Return the lines below that carry the word "done".

Top of Input data

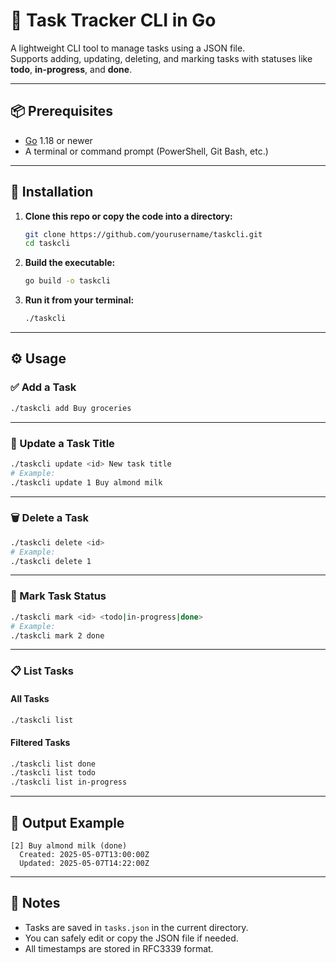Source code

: # 📝 Task Tracker CLI in Go

A lightweight CLI tool to manage tasks using a JSON file.  
Supports adding, updating, deleting, and marking tasks with statuses like **todo**, **in-progress**, and **done**.

---

## 📦 Prerequisites

- [Go](https://golang.org/dl/) 1.18 or newer
- A terminal or command prompt (PowerShell, Git Bash, etc.)

---

## 🚀 Installation

1. **Clone this repo or copy the code into a directory:**

   ```bash
   git clone https://github.com/yourusername/taskcli.git
   cd taskcli
   ```

2. **Build the executable:**

   ```bash
   go build -o taskcli
   ```

3. **Run it from your terminal:**

   ```bash
   ./taskcli
   ```

---

## ⚙️ Usage

### ✅ Add a Task

```bash
./taskcli add Buy groceries
```

---

### 🔄 Update a Task Title

```bash
./taskcli update <id> New task title
# Example:
./taskcli update 1 Buy almond milk
```

---

### 🗑 Delete a Task

```bash
./taskcli delete <id>
# Example:
./taskcli delete 1
```

---

### 🚧 Mark Task Status

```bash
./taskcli mark <id> <todo|in-progress|done>
# Example:
./taskcli mark 2 done
```

---

### 📋 List Tasks

#### All Tasks

```bash
./taskcli list
```

#### Filtered Tasks

```bash
./taskcli list done
./taskcli list todo
./taskcli list in-progress
```

---

## 📌 Output Example

```plaintext
[2] Buy almond milk (done)
  Created: 2025-05-07T13:00:00Z
  Updated: 2025-05-07T14:22:00Z
```

---

## 🧠 Notes

- Tasks are saved in `tasks.json` in the current directory.
- You can safely edit or copy the JSON file if needed.
- All timestamps are stored in RFC3339 format.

Bottom of Input data

Final answer -
Supports adding, updating, deleting, and marking tasks with statuses like **todo**, **in-progress**, and **done**.
./taskcli mark <id> <todo|in-progress|done>
./taskcli mark 2 done
./taskcli list done
[2] Buy almond milk (done)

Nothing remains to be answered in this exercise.